FIG. 4.

In vitro expression of BBA65, BBA66, BBA71, and BBA73 proteins in association with infectious B. burgdorferi isolates and with the borrelial outer surface. All proteins were separated by SDS-PAGE and either stained with silver (upper panels) or immunoblotted with antibodies specific for BBA65, BBA66, BBA71, BBA73, FlaB, or OppAI (lower panels). OspA and OspC are indicated to the right and molecular mass markers, in kilodaltons, to the left of each silver-stained gel. Arrows point to the BBA65 protein band, the lower of two bands recognized by our anti-BBA65 polyclonal serum (see text). (A) Association of protein expression with infectious isolates. Total membrane fractions were prepared from infectious isolates (B31 and A3) and noninfectious isolates (A and A-34), and 7.5 μg of protein was loaded per lane. (B) Membrane association. Intact B31 cells were treated with TX-114, and an equivalent of 1 × 10⁸ cells of the no-treatment (NT) control was loaded to each lane.
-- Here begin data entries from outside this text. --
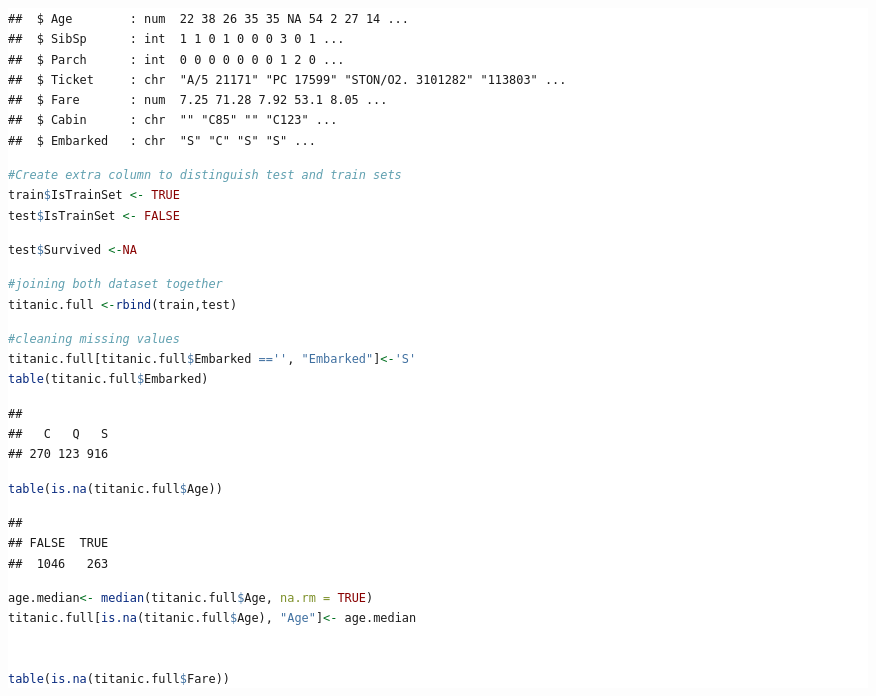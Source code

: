     ##  $ Age        : num  22 38 26 35 35 NA 54 2 27 14 ...
    ##  $ SibSp      : int  1 1 0 1 0 0 0 3 0 1 ...
    ##  $ Parch      : int  0 0 0 0 0 0 0 1 2 0 ...
    ##  $ Ticket     : chr  "A/5 21171" "PC 17599" "STON/O2. 3101282" "113803" ...
    ##  $ Fare       : num  7.25 71.28 7.92 53.1 8.05 ...
    ##  $ Cabin      : chr  "" "C85" "" "C123" ...
    ##  $ Embarked   : chr  "S" "C" "S" "S" ...

``` r
#Create extra column to distinguish test and train sets
train$IsTrainSet <- TRUE
test$IsTrainSet <- FALSE
```

``` r
test$Survived <-NA
```

``` r
#joining both dataset together
titanic.full <-rbind(train,test)
```

``` r
#cleaning missing values
titanic.full[titanic.full$Embarked =='', "Embarked"]<-'S'
table(titanic.full$Embarked)
```

    ## 
    ##   C   Q   S 
    ## 270 123 916

``` r
table(is.na(titanic.full$Age))
```

    ## 
    ## FALSE  TRUE 
    ##  1046   263

``` r
age.median<- median(titanic.full$Age, na.rm = TRUE)
titanic.full[is.na(titanic.full$Age), "Age"]<- age.median


table(is.na(titanic.full$Fare))
```
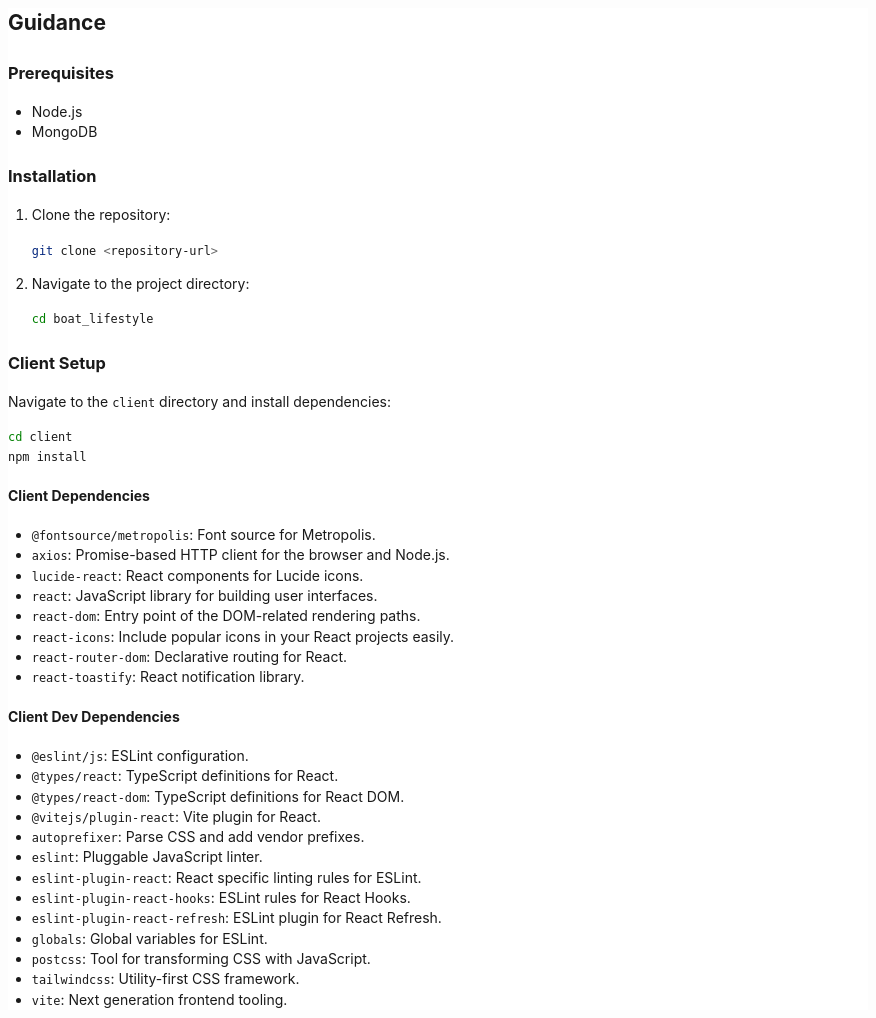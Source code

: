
 ```
```

## Guidance

### Prerequisites

- Node.js
- MongoDB

### Installation

1. Clone the repository:
   ```bash
   git clone <repository-url>
   ```
2. Navigate to the project directory:
   ```bash
   cd boat_lifestyle
   ```

### Client Setup

Navigate to the `client` directory and install dependencies:

```bash
cd client
npm install
```

#### Client Dependencies

- `@fontsource/metropolis`: Font source for Metropolis.
- `axios`: Promise-based HTTP client for the browser and Node.js.
- `lucide-react`: React components for Lucide icons.
- `react`: JavaScript library for building user interfaces.
- `react-dom`: Entry point of the DOM-related rendering paths.
- `react-icons`: Include popular icons in your React projects easily.
- `react-router-dom`: Declarative routing for React.
- `react-toastify`: React notification library.

#### Client Dev Dependencies

- `@eslint/js`: ESLint configuration.
- `@types/react`: TypeScript definitions for React.
- `@types/react-dom`: TypeScript definitions for React DOM.
- `@vitejs/plugin-react`: Vite plugin for React.
- `autoprefixer`: Parse CSS and add vendor prefixes.
- `eslint`: Pluggable JavaScript linter.
- `eslint-plugin-react`: React specific linting rules for ESLint.
- `eslint-plugin-react-hooks`: ESLint rules for React Hooks.
- `eslint-plugin-react-refresh`: ESLint plugin for React Refresh.
- `globals`: Global variables for ESLint.
- `postcss`: Tool for transforming CSS with JavaScript.
- `tailwindcss`: Utility-first CSS framework.
- `vite`: Next generation frontend tooling.
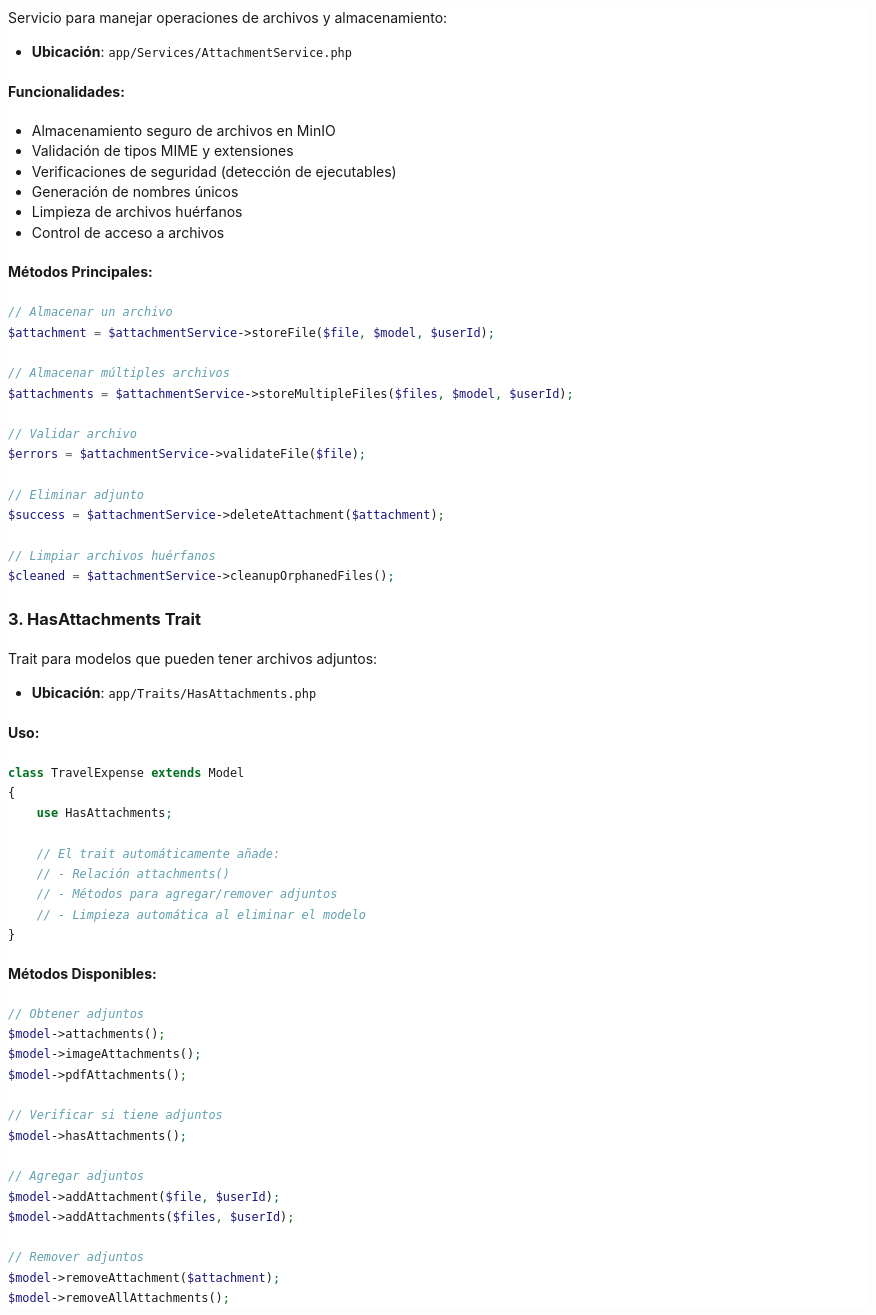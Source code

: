 Servicio para manejar operaciones de archivos y almacenamiento:

- **Ubicación**: `app/Services/AttachmentService.php`

#### Funcionalidades:
- Almacenamiento seguro de archivos en MinIO
- Validación de tipos MIME y extensiones
- Verificaciones de seguridad (detección de ejecutables)
- Generación de nombres únicos
- Limpieza de archivos huérfanos
- Control de acceso a archivos

#### Métodos Principales:
```php
// Almacenar un archivo
$attachment = $attachmentService->storeFile($file, $model, $userId);

// Almacenar múltiples archivos
$attachments = $attachmentService->storeMultipleFiles($files, $model, $userId);

// Validar archivo
$errors = $attachmentService->validateFile($file);

// Eliminar adjunto
$success = $attachmentService->deleteAttachment($attachment);

// Limpiar archivos huérfanos
$cleaned = $attachmentService->cleanupOrphanedFiles();
```

### 3. HasAttachments Trait

Trait para modelos que pueden tener archivos adjuntos:

- **Ubicación**: `app/Traits/HasAttachments.php`

#### Uso:
```php
class TravelExpense extends Model
{
    use HasAttachments;
    
    // El trait automáticamente añade:
    // - Relación attachments()
    // - Métodos para agregar/remover adjuntos
    // - Limpieza automática al eliminar el modelo
}
```

#### Métodos Disponibles:
```php
// Obtener adjuntos
$model->attachments();
$model->imageAttachments();
$model->pdfAttachments();

// Verificar si tiene adjuntos
$model->hasAttachments();

// Agregar adjuntos
$model->addAttachment($file, $userId);
$model->addAttachments($files, $userId);

// Remover adjuntos
$model->removeAttachment($attachment);
$model->removeAllAttachments();
```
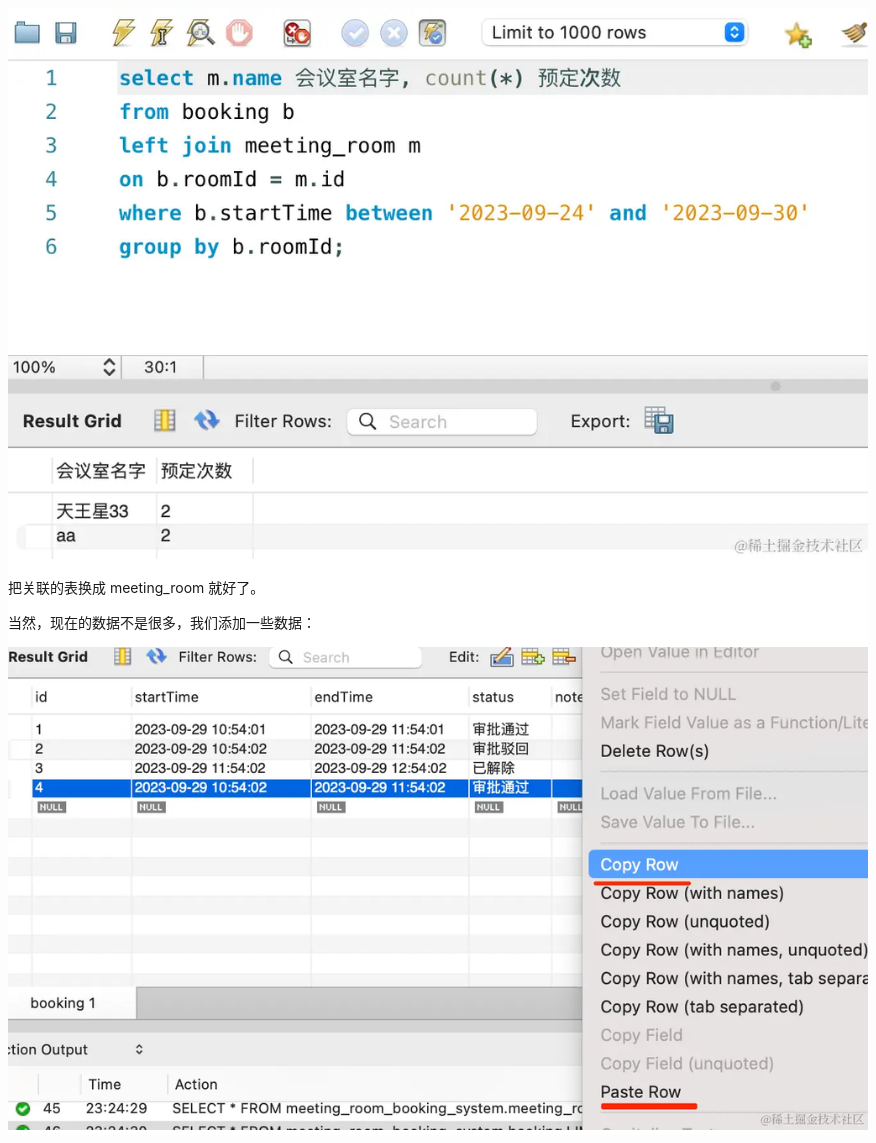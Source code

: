 ![](./images/f90faf92f88df3ba68ebdff414214fe9.webp )

把关联的表换成 meeting_room 就好了。

当然，现在的数据不是很多，我们添加一些数据：

![](./images/6c43799f039442ca4380fc480e87f1ad.webp )

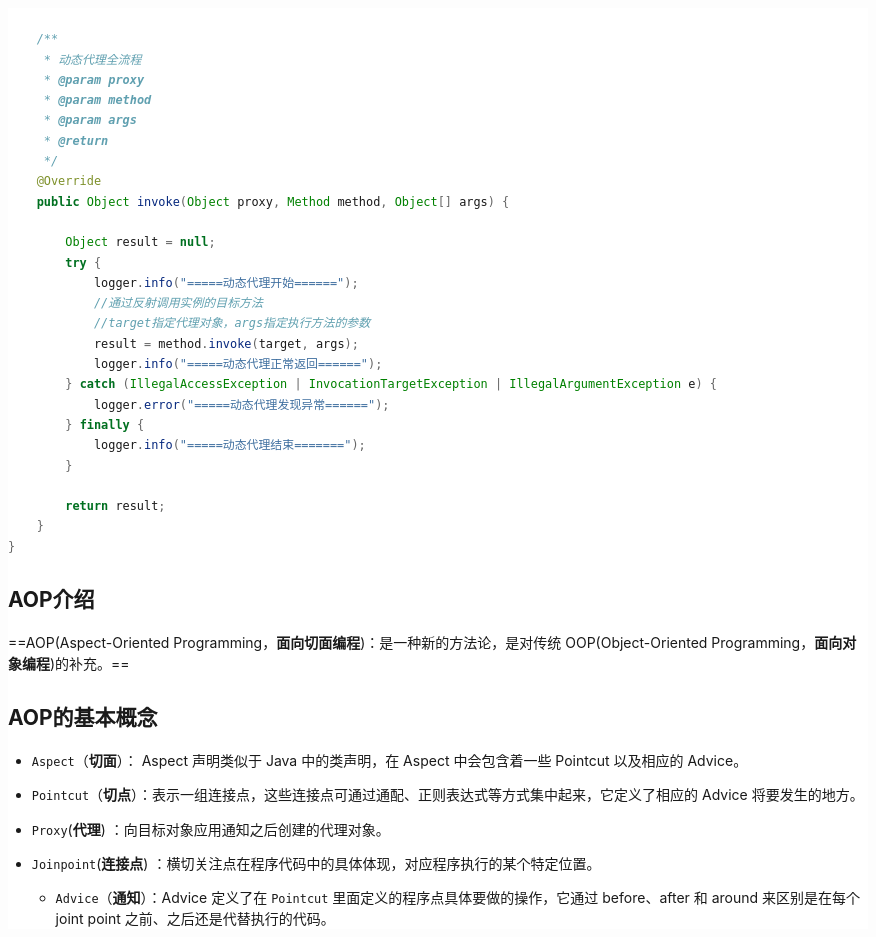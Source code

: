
 ```java

    /**
     * 动态代理全流程
     * @param proxy
     * @param method
     * @param args
     * @return
     */
    @Override
    public Object invoke(Object proxy, Method method, Object[] args) {

        Object result = null;
        try {
            logger.info("=====动态代理开始======");
            //通过反射调用实例的目标方法
            //target指定代理对象，args指定执行方法的参数
            result = method.invoke(target, args);
            logger.info("=====动态代理正常返回======");
        } catch (IllegalAccessException | InvocationTargetException | IllegalArgumentException e) {
            logger.error("=====动态代理发现异常======");
        } finally {
            logger.info("=====动态代理结束=======");
        }

        return result;
    }
}

```





## AOP介绍

==AOP(Aspect-Oriented Programming，**面向切面编程**)：是一种新的方法论，是对传统 OOP(Object-Oriented Programming，**面向对象编程**)的补充。==





## AOP的基本概念

- `Aspect`（**切面**）： Aspect 声明类似于 Java 中的类声明，在 Aspect 中会包含着一些 Pointcut 以及相应的 Advice。

- `Pointcut`（**切点**）：表示一组连接点，这些连接点可通过通配、正则表达式等方式集中起来，它定义了相应的 Advice 将要发生的地方。

- `Proxy`(**代理**)    ：向目标对象应用通知之后创建的代理对象。

- `Joinpoint`(**连接点**)    ：横切关注点在程序代码中的具体体现，对应程序执行的某个特定位置。

    - `Advice`（**通知**）：Advice 定义了在 `Pointcut` 里面定义的程序点具体要做的操作，它通过 before、after 和 around 来区别是在每个 joint point 之前、之后还是代替执行的代码。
CP, insoluble cold pellet; WP, insoluble warm pellet; AQ, aqueous phase; DT, detergent phase. FlaB and OppAI served as controls and appropriately partitioned to the expected fractions. (C) Surface localization. Intact B31 cells were treated with 400 μg/ml of the indicated protease for 1 h, and 1 × 10⁸ cells were loaded to each lane. FlaB and OppA1 are controls for cell integrity and loading. Pn, pronase SC.